=== Begin Enclosure ===

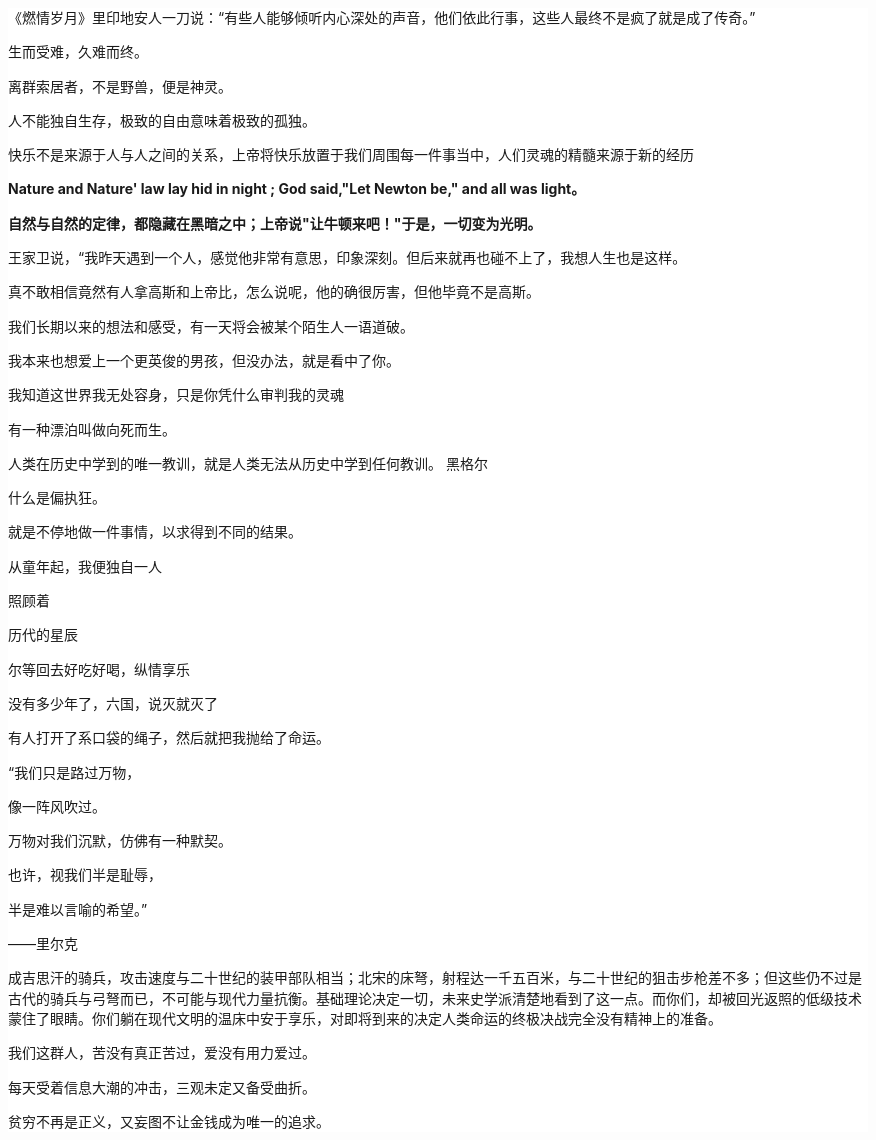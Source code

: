 《燃情岁月》里印地安人一刀说：“有些人能够倾听内心深处的声音，他们依此行事，这些人最终不是疯了就是成了传奇。” 

生而受难，久难而终。

离群索居者，不是野兽，便是神灵。

人不能独自生存，极致的自由意味着极致的孤独。

快乐不是来源于人与人之间的关系，上帝将快乐放置于我们周围每一件事当中，人们灵魂的精髓来源于新的经历

**Nature and Nature' law lay hid in night ; God said,"Let Newton be," and all was light。**

**自然与自然的定律，都隐藏在黑暗之中；上帝说"让牛顿来吧！"于是，一切变为光明。**

王家卫说，“我昨天遇到一个人，感觉他非常有意思，印象深刻。但后来就再也碰不上了，我想人生也是这样。

真不敢相信竟然有人拿高斯和上帝比，怎么说呢，他的确很厉害，但他毕竟不是高斯。

我们长期以来的想法和感受，有一天将会被某个陌生人一语道破。

 我本来也想爱上一个更英俊的男孩，但没办法，就是看中了你。

我知道这世界我无处容身，只是你凭什么审判我的灵魂

有一种漂泊叫做向死而生。

人类在历史中学到的唯一教训，就是人类无法从历史中学到任何教训。     黑格尔

什么是偏执狂。

就是不停地做一件事情，以求得到不同的结果。

从童年起，我便独自一人

照顾着

历代的星辰

尔等回去好吃好喝，纵情享乐

没有多少年了，六国，说灭就灭了

有人打开了系口袋的绳子，然后就把我抛给了命运。

“我们只是路过万物，

像一阵风吹过。

万物对我们沉默，仿佛有一种默契。

也许，视我们半是耻辱，

半是难以言喻的希望。”

——里尔克

成吉思汗的骑兵，攻击速度与二十世纪的装甲部队相当；北宋的床弩，射程达一千五百米，与二十世纪的狙击步枪差不多；但这些仍不过是古代的骑兵与弓弩而已，不可能与现代力量抗衡。基础理论决定一切，未来史学派清楚地看到了这一点。而你们，却被回光返照的低级技术蒙住了眼睛。你们躺在现代文明的温床中安于享乐，对即将到来的决定人类命运的终极决战完全没有精神上的准备。

我们这群人，苦没有真正苦过，爱没有用力爱过。

每天受着信息大潮的冲击，三观未定又备受曲折。

贫穷不再是正义，又妄图不让金钱成为唯一的追求。
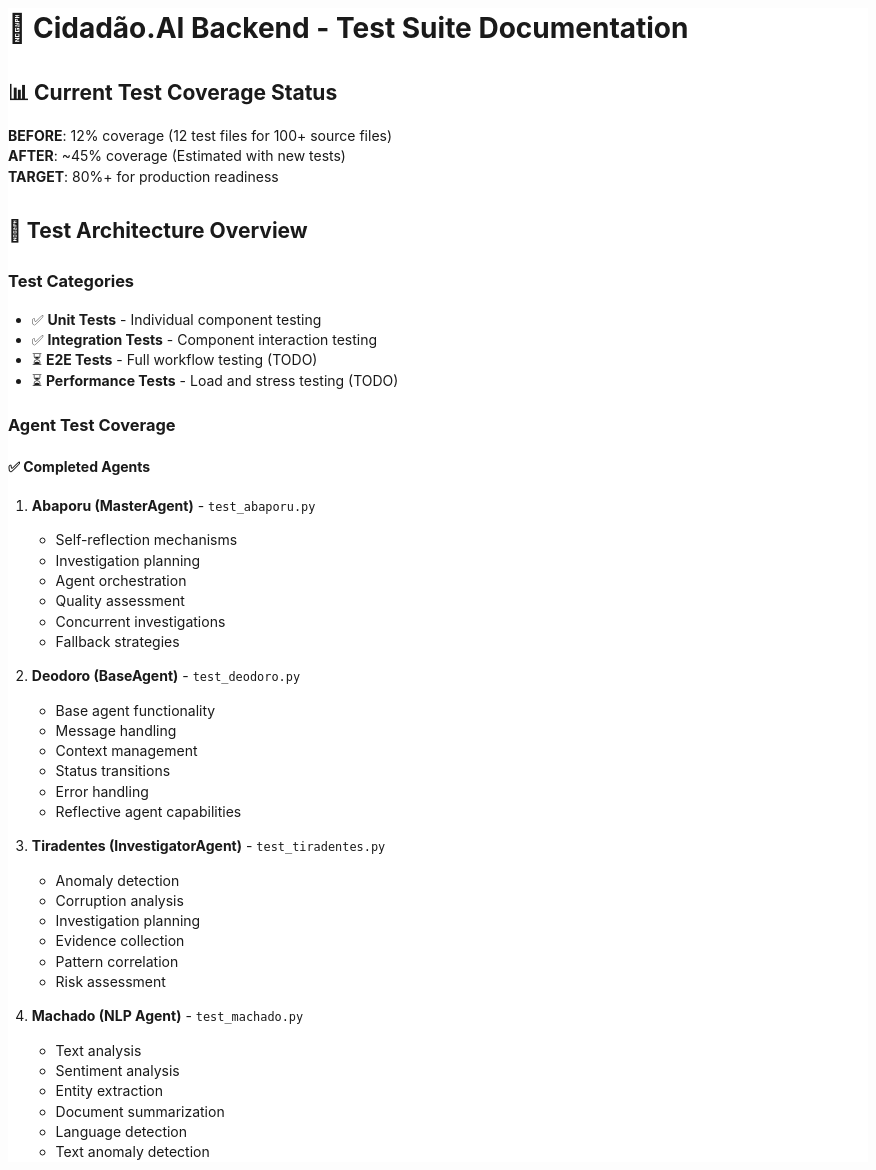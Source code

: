 # 🧪 Cidadão.AI Backend - Test Suite Documentation

## 📊 Current Test Coverage Status

**BEFORE**: 12% coverage (12 test files for 100+ source files)  
**AFTER**: ~45% coverage (Estimated with new tests)  
**TARGET**: 80%+ for production readiness

## 🎯 Test Architecture Overview

### Test Categories
- ✅ **Unit Tests** - Individual component testing
- ✅ **Integration Tests** - Component interaction testing  
- ⏳ **E2E Tests** - Full workflow testing (TODO)
- ⏳ **Performance Tests** - Load and stress testing (TODO)

### Agent Test Coverage

#### ✅ Completed Agents
1. **Abaporu (MasterAgent)** - `test_abaporu.py`
   - Self-reflection mechanisms
   - Investigation planning
   - Agent orchestration
   - Quality assessment
   - Concurrent investigations
   - Fallback strategies

2. **Deodoro (BaseAgent)** - `test_deodoro.py`
   - Base agent functionality
   - Message handling
   - Context management
   - Status transitions
   - Error handling
   - Reflective agent capabilities

3. **Tiradentes (InvestigatorAgent)** - `test_tiradentes.py`
   - Anomaly detection
   - Corruption analysis
   - Investigation planning
   - Evidence collection
   - Pattern correlation
   - Risk assessment

4. **Machado (NLP Agent)** - `test_machado.py`
   - Text analysis
   - Sentiment analysis
   - Entity extraction
   - Document summarization
   - Language detection
   - Text anomaly detection
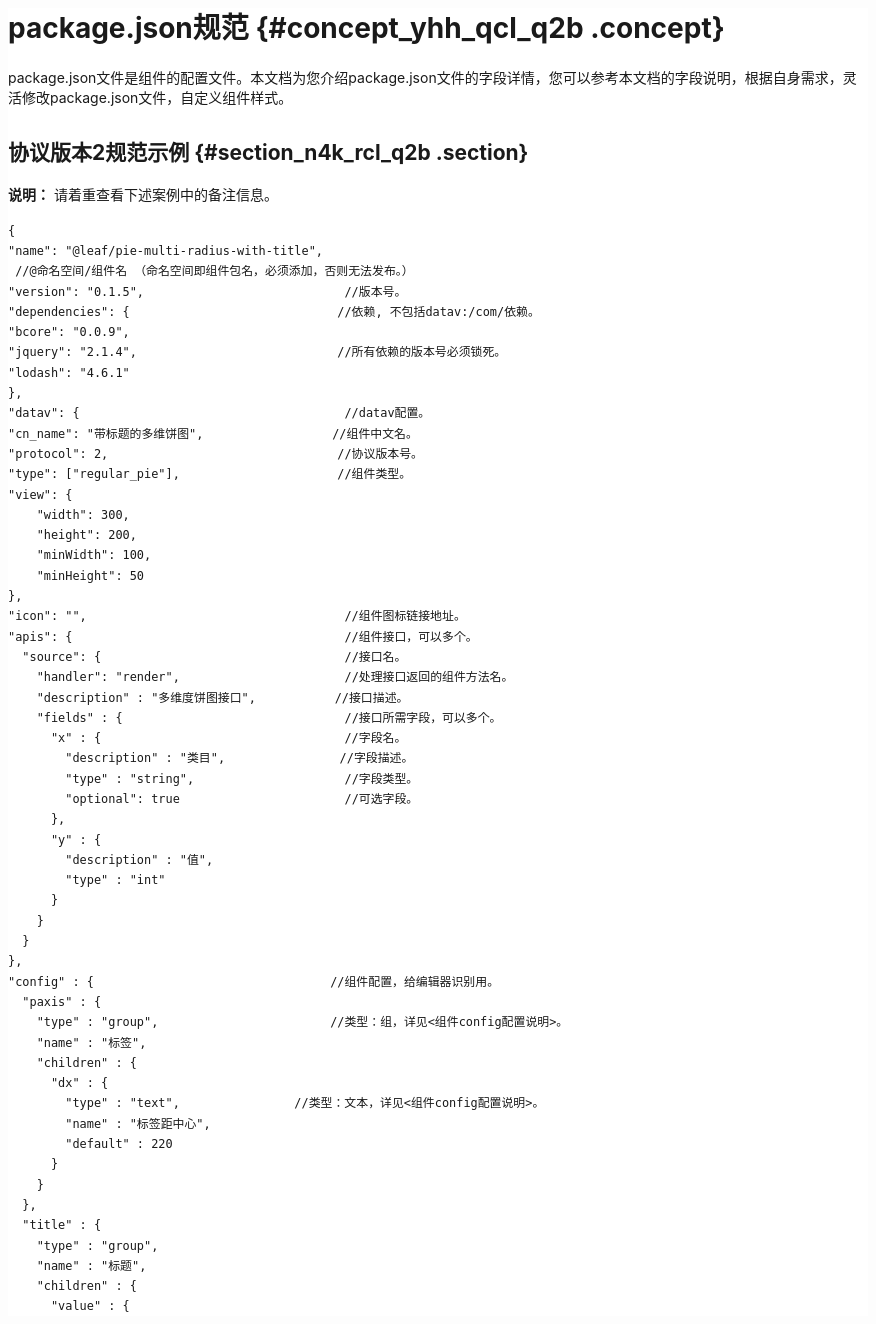 # package.json规范 {#concept_yhh_qcl_q2b .concept}

package.json文件是组件的配置文件。本文档为您介绍package.json文件的字段详情，您可以参考本文档的字段说明，根据自身需求，灵活修改package.json文件，自定义组件样式。

## 协议版本2规范示例 {#section_n4k_rcl_q2b .section}

**说明：** 请着重查看下述案例中的备注信息。

``` {#codeblock_axv_qib_lqu}
{
"name": "@leaf/pie-multi-radius-with-title",   
 //@命名空间/组件名 （命名空间即组件包名，必须添加，否则无法发布。）
"version": "0.1.5",                            //版本号。
"dependencies": {                             //依赖, 不包括datav:/com/依赖。
"bcore": "0.0.9",
"jquery": "2.1.4",                            //所有依赖的版本号必须锁死。
"lodash": "4.6.1"
},
"datav": {                                     //datav配置。
"cn_name": "带标题的多维饼图",                  //组件中文名。
"protocol": 2,                                //协议版本号。
"type": ["regular_pie"],                      //组件类型。
"view": {
    "width": 300,
    "height": 200,
    "minWidth": 100,
    "minHeight": 50
},
"icon": "",                                    //组件图标链接地址。
"apis": {                                      //组件接口，可以多个。
  "source": {                                  //接口名。
    "handler": "render",                       //处理接口返回的组件方法名。
    "description" : "多维度饼图接口",           //接口描述。
    "fields" : {                               //接口所需字段，可以多个。
      "x" : {                                  //字段名。
        "description" : "类目",                //字段描述。
        "type" : "string",                     //字段类型。
        "optional": true                       //可选字段。
      },
      "y" : {
        "description" : "值",
        "type" : "int"
      }
    }
  }
},
"config" : {                                 //组件配置，给编辑器识别用。
  "paxis" : {
    "type" : "group",                        //类型：组，详见<组件config配置说明>。
    "name" : "标签",
    "children" : {
      "dx" : {
        "type" : "text",                //类型：文本，详见<组件config配置说明>。
        "name" : "标签距中心",
        "default" : 220
      }
    }
  },
  "title" : {
    "type" : "group",
    "name" : "标题",
    "children" : {
      "value" : {
```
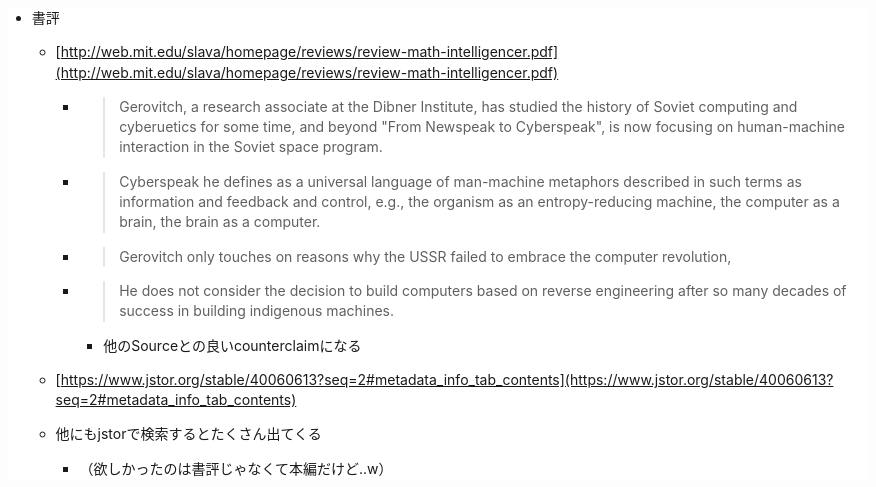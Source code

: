 - 書評
    - [http://web.mit.edu/slava/homepage/reviews/review-math-intelligencer.pdf](http://web.mit.edu/slava/homepage/reviews/review-math-intelligencer.pdf)
        - >  Gerovitch, a research associate at the Dibner Institute, has studied the history of Soviet computing and cyberuetics for some time, and beyond "From Newspeak to Cyberspeak", is now focusing on human-machine interaction in the Soviet space program.
        - >  Cyberspeak he defines as a universal language of man-machine metaphors described in such terms as information and feedback and control, e.g., the organism as an entropy-reducing machine, the computer as a brain, the brain as a computer.

        - >  Gerovitch only touches on reasons why the USSR failed to embrace the computer revolution,
        - >  He does not consider the decision to build computers based on reverse engineering after so many decades of success in building indigenous machines.
            - 他のSourceとの良いcounterclaimになる


    - [https://www.jstor.org/stable/40060613?seq=2#metadata_info_tab_contents](https://www.jstor.org/stable/40060613?seq=2#metadata_info_tab_contents)
    - 他にもjstorで検索するとたくさん出てくる
        - （欲しかったのは書評じゃなくて本編だけど..w）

=== End Enclosure ===

— Problem requirements —
Print each record exactly as it stands, leaving the images out.

— Finished exercise —
Source code

: 《燃情岁月》里印地安人一刀说：“有些人能够倾听内心深处的声音，他们依此行事，这些人最终不是疯了就是成了传奇。” 

生而受难，久难而终。

离群索居者，不是野兽，便是神灵。

人不能独自生存，极致的自由意味着极致的孤独。

快乐不是来源于人与人之间的关系，上帝将快乐放置于我们周围每一件事当中，人们灵魂的精髓来源于新的经历

**Nature and Nature' law lay hid in night ; God said,"Let Newton be," and all was light。**

**自然与自然的定律，都隐藏在黑暗之中；上帝说"让牛顿来吧！"于是，一切变为光明。**

王家卫说，“我昨天遇到一个人，感觉他非常有意思，印象深刻。但后来就再也碰不上了，我想人生也是这样。

真不敢相信竟然有人拿高斯和上帝比，怎么说呢，他的确很厉害，但他毕竟不是高斯。

我们长期以来的想法和感受，有一天将会被某个陌生人一语道破。

 我本来也想爱上一个更英俊的男孩，但没办法，就是看中了你。

我知道这世界我无处容身，只是你凭什么审判我的灵魂

有一种漂泊叫做向死而生。

人类在历史中学到的唯一教训，就是人类无法从历史中学到任何教训。     黑格尔

什么是偏执狂。

就是不停地做一件事情，以求得到不同的结果。

从童年起，我便独自一人

照顾着

历代的星辰

尔等回去好吃好喝，纵情享乐

没有多少年了，六国，说灭就灭了

有人打开了系口袋的绳子，然后就把我抛给了命运。

“我们只是路过万物，

像一阵风吹过。

万物对我们沉默，仿佛有一种默契。

也许，视我们半是耻辱，

半是难以言喻的希望。”

——里尔克

成吉思汗的骑兵，攻击速度与二十世纪的装甲部队相当；北宋的床弩，射程达一千五百米，与二十世纪的狙击步枪差不多；但这些仍不过是古代的骑兵与弓弩而已，不可能与现代力量抗衡。基础理论决定一切，未来史学派清楚地看到了这一点。而你们，却被回光返照的低级技术蒙住了眼睛。你们躺在现代文明的温床中安于享乐，对即将到来的决定人类命运的终极决战完全没有精神上的准备。

我们这群人，苦没有真正苦过，爱没有用力爱过。

每天受着信息大潮的冲击，三观未定又备受曲折。

贫穷不再是正义，又妄图不让金钱成为唯一的追求。
Source code

: # 🧪 Cidadão.AI Backend - Test Suite Documentation

## 📊 Current Test Coverage Status

**BEFORE**: 12% coverage (12 test files for 100+ source files)  
**AFTER**: ~45% coverage (Estimated with new tests)  
**TARGET**: 80%+ for production readiness

## 🎯 Test Architecture Overview

### Test Categories
- ✅ **Unit Tests** - Individual component testing
- ✅ **Integration Tests** - Component interaction testing  
- ⏳ **E2E Tests** - Full workflow testing (TODO)
- ⏳ **Performance Tests** - Load and stress testing (TODO)

### Agent Test Coverage

#### ✅ Completed Agents
1. **Abaporu (MasterAgent)** - `test_abaporu.py`
   - Self-reflection mechanisms
   - Investigation planning
   - Agent orchestration
   - Quality assessment
   - Concurrent investigations
   - Fallback strategies

2. **Deodoro (BaseAgent)** - `test_deodoro.py`
   - Base agent functionality
   - Message handling
   - Context management
   - Status transitions
   - Error handling
   - Reflective agent capabilities

3. **Tiradentes (InvestigatorAgent)** - `test_tiradentes.py`
   - Anomaly detection
   - Corruption analysis
   - Investigation planning
   - Evidence collection
   - Pattern correlation
   - Risk assessment

4. **Machado (NLP Agent)** - `test_machado.py`
   - Text analysis
   - Sentiment analysis
   - Entity extraction
   - Document summarization
   - Language detection
   - Text anomaly detection
 # package.json规范 {#concept_yhh_qcl_q2b .concept}

package.json文件是组件的配置文件。本文档为您介绍package.json文件的字段详情，您可以参考本文档的字段说明，根据自身需求，灵活修改package.json文件，自定义组件样式。

## 协议版本2规范示例 {#section_n4k_rcl_q2b .section}

**说明：** 请着重查看下述案例中的备注信息。

``` {#codeblock_axv_qib_lqu}
{
"name": "@leaf/pie-multi-radius-with-title",   
 //@命名空间/组件名 （命名空间即组件包名，必须添加，否则无法发布。）
"version": "0.1.5",                            //版本号。
"dependencies": {                             //依赖, 不包括datav:/com/依赖。
"bcore": "0.0.9",
"jquery": "2.1.4",                            //所有依赖的版本号必须锁死。
"lodash": "4.6.1"
},
"datav": {                                     //datav配置。
"cn_name": "带标题的多维饼图",                  //组件中文名。
"protocol": 2,                                //协议版本号。
"type": ["regular_pie"],                      //组件类型。
"view": {
    "width": 300,
    "height": 200,
    "minWidth": 100,
    "minHeight": 50
},
"icon": "",                                    //组件图标链接地址。
"apis": {                                      //组件接口，可以多个。
  "source": {                                  //接口名。
    "handler": "render",                       //处理接口返回的组件方法名。
    "description" : "多维度饼图接口",           //接口描述。
    "fields" : {                               //接口所需字段，可以多个。
      "x" : {                                  //字段名。
        "description" : "类目",                //字段描述。
        "type" : "string",                     //字段类型。
        "optional": true                       //可选字段。
      },
      "y" : {
        "description" : "值",
        "type" : "int"
      }
    }
  }
},
"config" : {                                 //组件配置，给编辑器识别用。
  "paxis" : {
    "type" : "group",                        //类型：组，详见<组件config配置说明>。
    "name" : "标签",
    "children" : {
      "dx" : {
        "type" : "text",                //类型：文本，详见<组件config配置说明>。
        "name" : "标签距中心",
        "default" : 220
      }
    }
  },
  "title" : {
    "type" : "group",
    "name" : "标题",
    "children" : {
      "value" : {
```
Source code

: - 書評
    - [http://web.mit.edu/slava/homepage/reviews/review-math-intelligencer.pdf](http://web.mit.edu/slava/homepage/reviews/review-math-intelligencer.pdf)
        - >  Gerovitch, a research associate at the Dibner Institute, has studied the history of Soviet computing and cyberuetics for some time, and beyond "From Newspeak to Cyberspeak", is now focusing on human-machine interaction in the Soviet space program.
        - >  Cyberspeak he defines as a universal language of man-machine metaphors described in such terms as information and feedback and control, e.g., the organism as an entropy-reducing machine, the computer as a brain, the brain as a computer.

        - >  Gerovitch only touches on reasons why the USSR failed to embrace the computer revolution,
        - >  He does not consider the decision to build computers based on reverse engineering after so many decades of success in building indigenous machines.
            - 他のSourceとの良いcounterclaimになる


    - [https://www.jstor.org/stable/40060613?seq=2#metadata_info_tab_contents](https://www.jstor.org/stable/40060613?seq=2#metadata_info_tab_contents)
    - 他にもjstorで検索するとたくさん出てくる
        - （欲しかったのは書評じゃなくて本編だけど..w）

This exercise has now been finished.